The issue here is that you want to extrapolate values outside of the training set (for x>60). You can even get to 0 error, R2=1 on the training data, but it would be meaningless, because you are going to predict outside of this range. If you don't have data for the range that interests you the best thing you could do is to rely on domain knowledge.

For example, if you have reason to believe that the function is going to approach an asymptote, you can exploit this knowledge by limiting the class of fitting functions to e.g. parametric sigmoids.

Or if you know that the process you are modeling has a specific functional type, like logarithmic or squate root, then limit the function space accordingly.

If you have any other kind of knowledge about your function, it could be used as a prior distribution in a bayesian approach, like bayesian regression or gaussian process

Bottom line is, there is no magic button "make it work" i ml/statistical modeling, you have to embed your domain knowledge in. The modeling process is not a blind one.

[–] ninadsutrave@alien.top 1 points 2 years ago (1 children)

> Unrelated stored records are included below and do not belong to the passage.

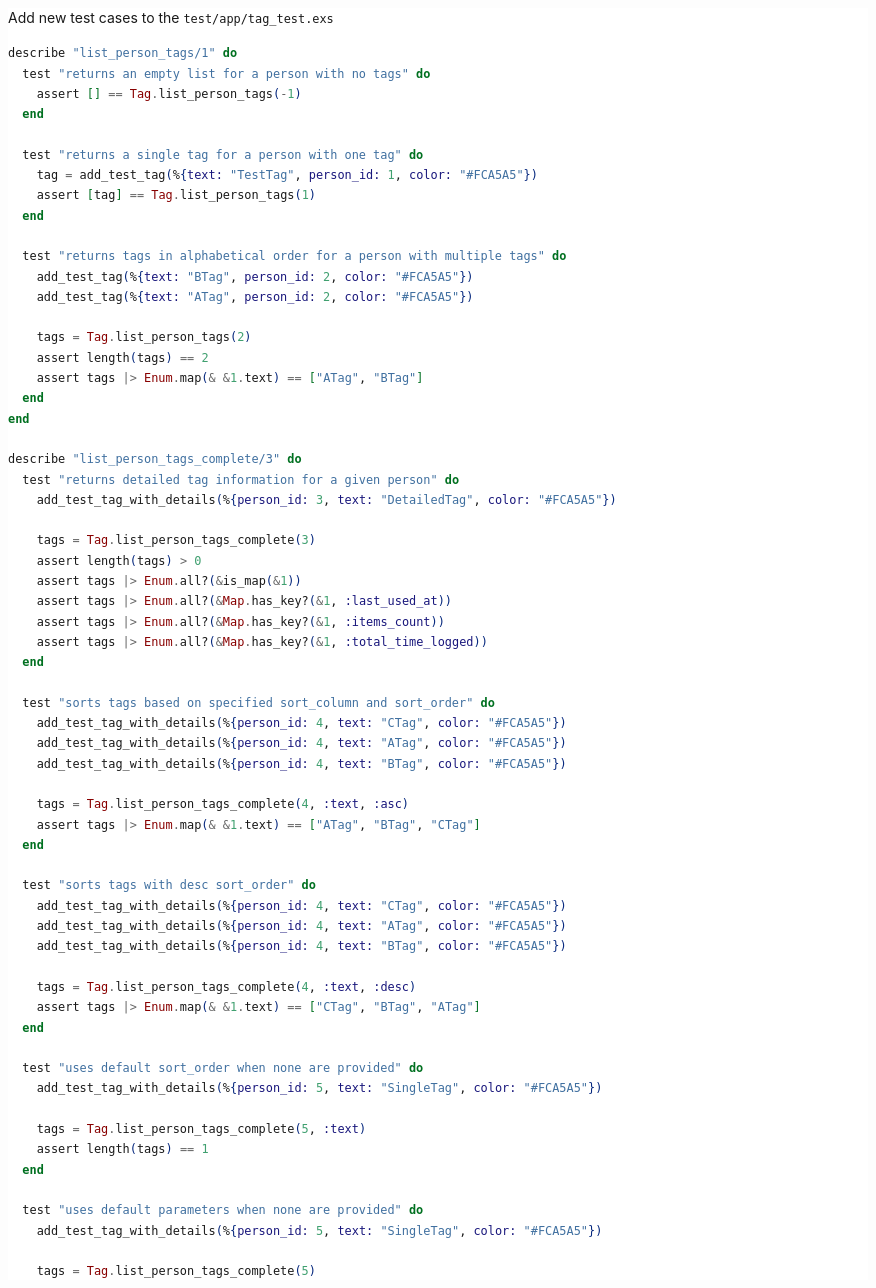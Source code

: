 Add new test cases to the `test/app/tag_test.exs`

```elixir
describe "list_person_tags/1" do
  test "returns an empty list for a person with no tags" do
    assert [] == Tag.list_person_tags(-1)
  end

  test "returns a single tag for a person with one tag" do
    tag = add_test_tag(%{text: "TestTag", person_id: 1, color: "#FCA5A5"})
    assert [tag] == Tag.list_person_tags(1)
  end

  test "returns tags in alphabetical order for a person with multiple tags" do
    add_test_tag(%{text: "BTag", person_id: 2, color: "#FCA5A5"})
    add_test_tag(%{text: "ATag", person_id: 2, color: "#FCA5A5"})

    tags = Tag.list_person_tags(2)
    assert length(tags) == 2
    assert tags |> Enum.map(& &1.text) == ["ATag", "BTag"]
  end
end

describe "list_person_tags_complete/3" do
  test "returns detailed tag information for a given person" do
    add_test_tag_with_details(%{person_id: 3, text: "DetailedTag", color: "#FCA5A5"})

    tags = Tag.list_person_tags_complete(3)
    assert length(tags) > 0
    assert tags |> Enum.all?(&is_map(&1))
    assert tags |> Enum.all?(&Map.has_key?(&1, :last_used_at))
    assert tags |> Enum.all?(&Map.has_key?(&1, :items_count))
    assert tags |> Enum.all?(&Map.has_key?(&1, :total_time_logged))
  end

  test "sorts tags based on specified sort_column and sort_order" do
    add_test_tag_with_details(%{person_id: 4, text: "CTag", color: "#FCA5A5"})
    add_test_tag_with_details(%{person_id: 4, text: "ATag", color: "#FCA5A5"})
    add_test_tag_with_details(%{person_id: 4, text: "BTag", color: "#FCA5A5"})

    tags = Tag.list_person_tags_complete(4, :text, :asc)
    assert tags |> Enum.map(& &1.text) == ["ATag", "BTag", "CTag"]
  end

  test "sorts tags with desc sort_order" do
    add_test_tag_with_details(%{person_id: 4, text: "CTag", color: "#FCA5A5"})
    add_test_tag_with_details(%{person_id: 4, text: "ATag", color: "#FCA5A5"})
    add_test_tag_with_details(%{person_id: 4, text: "BTag", color: "#FCA5A5"})

    tags = Tag.list_person_tags_complete(4, :text, :desc)
    assert tags |> Enum.map(& &1.text) == ["CTag", "BTag", "ATag"]
  end

  test "uses default sort_order when none are provided" do
    add_test_tag_with_details(%{person_id: 5, text: "SingleTag", color: "#FCA5A5"})

    tags = Tag.list_person_tags_complete(5, :text)
    assert length(tags) == 1
  end

  test "uses default parameters when none are provided" do
    add_test_tag_with_details(%{person_id: 5, text: "SingleTag", color: "#FCA5A5"})

    tags = Tag.list_person_tags_complete(5)
```
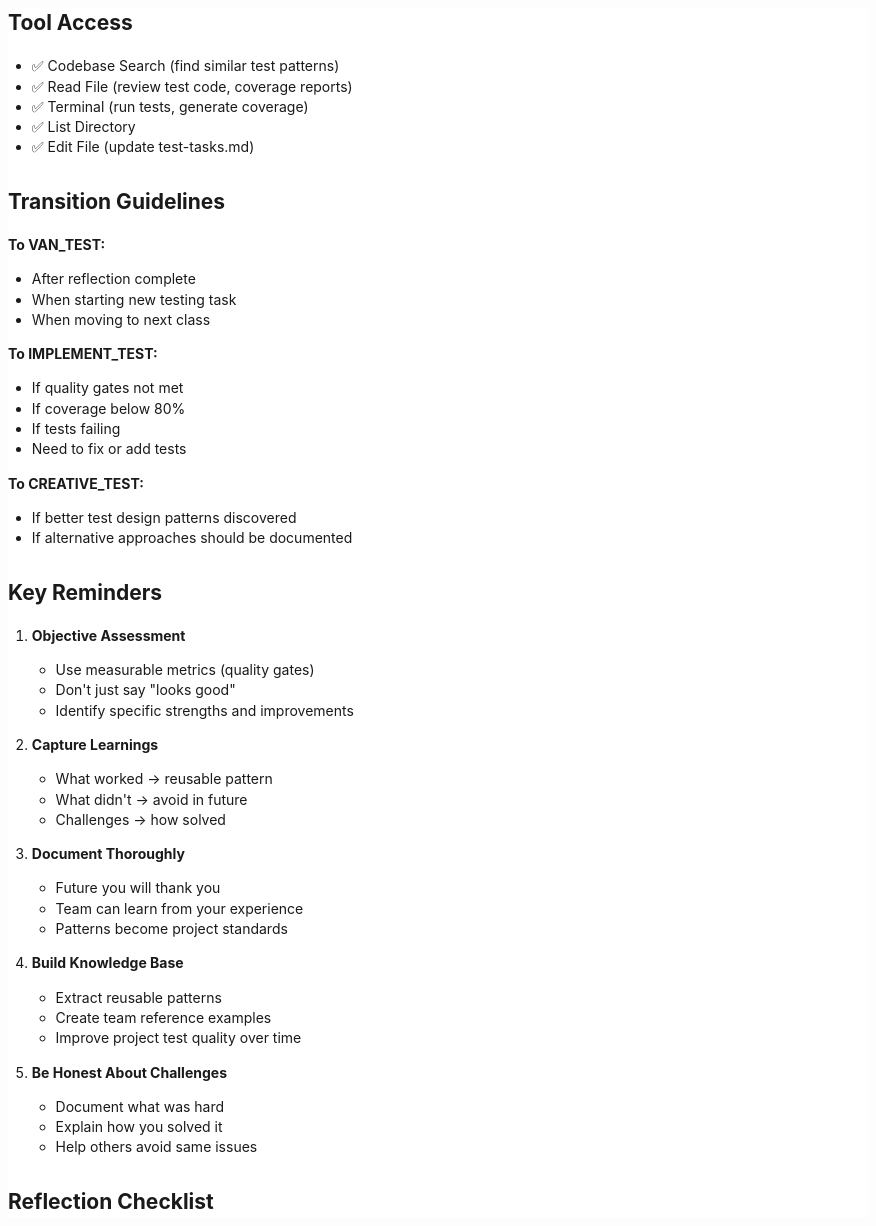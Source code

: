 ## Tool Access
- ✅ Codebase Search (find similar test patterns)
- ✅ Read File (review test code, coverage reports)
- ✅ Terminal (run tests, generate coverage)
- ✅ List Directory
- ✅ Edit File (update test-tasks.md)

## Transition Guidelines

**To VAN_TEST:**
- After reflection complete
- When starting new testing task
- When moving to next class

**To IMPLEMENT_TEST:**
- If quality gates not met
- If coverage below 80%
- If tests failing
- Need to fix or add tests

**To CREATIVE_TEST:**
- If better test design patterns discovered
- If alternative approaches should be documented

## Key Reminders

1. **Objective Assessment**
   - Use measurable metrics (quality gates)
   - Don't just say "looks good"
   - Identify specific strengths and improvements

2. **Capture Learnings**
   - What worked → reusable pattern
   - What didn't → avoid in future
   - Challenges → how solved

3. **Document Thoroughly**
   - Future you will thank you
   - Team can learn from your experience
   - Patterns become project standards

4. **Build Knowledge Base**
   - Extract reusable patterns
   - Create team reference examples
   - Improve project test quality over time

5. **Be Honest About Challenges**
   - Document what was hard
   - Explain how you solved it
   - Help others avoid same issues

## Reflection Checklist
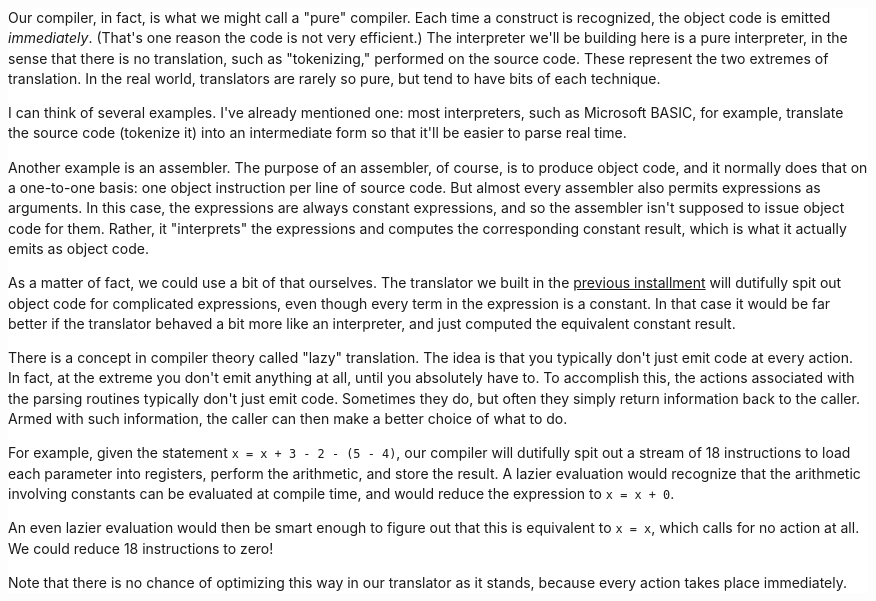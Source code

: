 Our compiler, in fact,  is  what we might call a "pure" compiler.
Each time a construct is recognized, the object  code  is emitted
_immediately_.  (That's one reason the code is not very efficient.)
The interpreter we'll be building  here is a pure interpreter, in
the sense that there is  no  translation,  such  as "tokenizing,"
performed on the source code.  These represent  the  two extremes
of translation.  In  the  real  world,  translators are rarely so
pure, but tend to have bits of each technique.

I can think of  several  examples.    I've already mentioned one:
most interpreters, such as Microsoft BASIC,  for  example, translate
the source code (tokenize it) into an  intermediate  form so
that it'll be easier to parse real time.

Another example is an assembler.  The purpose of an assembler, of
course, is to produce object code, and it normally does that on a
one-to-one basis: one object instruction per line of source code.
But almost every assembler also permits expressions as arguments.
In this case, the expressions  are  always  constant expressions,
and  so the assembler isn't supposed to  issue  object  code  for
them.  Rather,  it  "interprets" the expressions and computes the
corresponding constant result, which is what it actually emits as
object code.

As a matter of fact, we  could  use  a bit of that ourselves. The
translator we built in the  [previous  installment](tutor03_moreexpressions.md)  will dutifully
spit out object code  for  complicated  expressions,  even though
every term in  the  expression  is  a  constant.  In that case it
would be far better if the translator behaved a bit more  like an
interpreter, and just computed the equivalent constant result.

There is  a concept in compiler theory called "lazy" translation.
The  idea is that you typically don't just  emit  code  at  every
action.  In fact, at the extreme you don't emit anything  at all,
until  you  absolutely  have to.  To accomplish this, the actions
associated with the parsing routines  typically  don't  just emit
code.  Sometimes  they  do,  but  often  they  simply  return
information back to the caller.  Armed with  such  information, the
caller can then make a better choice of what to do.

For example, given the statement `x = x + 3 - 2 - (5 - 4)`,
our compiler will dutifully spit  out a stream of 18 instructions
to load each parameter into  registers,  perform  the arithmetic,
and store the result.  A lazier evaluation  would  recognize that
the arithmetic involving constants can  be  evaluated  at compile
time, and would reduce the expression to `x = x + 0`.

An  even  lazier  evaluation would then be smart enough to figure
out that this is equivalent to `x = x`,
which  calls  for  no  action  at  all.   We could reduce 18
instructions to zero!

Note that there is no chance of optimizing this way in our translator
as it stands, because every action takes place immediately.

Can't the training set provide data to how the curve seems to be rising (the change in value y for every corresponding change in value x)? And this change is carried forward to all future values of x to go with the trend and obtain the predicted results?

Thinking out loud with me intuition here. Is there is any model that resembles the above logic?

[–] PM_ME_YOUR_BAYES@alien.top 1 points 2 years ago

That can be informative, but as I was saying, you have to limit the function space to those compatible with your hypothesis.

I repeat my question in a clearer way: do you know (or have a guess of) what the function would look like after x=60?

Since you mentioned the rate of change, have you ever plotted the numerical derivative of this function? Maybe it's shape has a recognizable shape that could help you in identifying the right class

[–] sumching@alien.top 1 points 2 years ago

Try grokking

[–] MrShizzo@alien.top 1 points 2 years ago

What i would do, and i dont really have a clue:

Plot points not a line, you dont know whats between the points, so your line is just an assumtion.

Cut away the first few points to get rid of this strange jump

If there is a physical theorie behind, use it

If you want to do ML, use 10..20% of your points. Fit you basic function, compare with rest of datapoints.

[–] departedmessenger@alien.top 1 points 2 years ago

It looks like you have some bad data at the beginning of the curve.

[–] Altruistic-Skill8667@alien.top 1 points 2 years ago

If you need extrapolation: Maybe try a symbolic regressor like gplearn. It tries out different combinations of functions based an a genetic algorithm from simple to complex. You can also set the allowed functions. I have never tried it though.

Or maybe a smoothing spline. Those can also extrapolate. Maybe LQSUnivariateSpline from scipy. There you can set the anchor points, which would probably allow you to get a better fit with less parameters (The fewer, the better it extrapolates).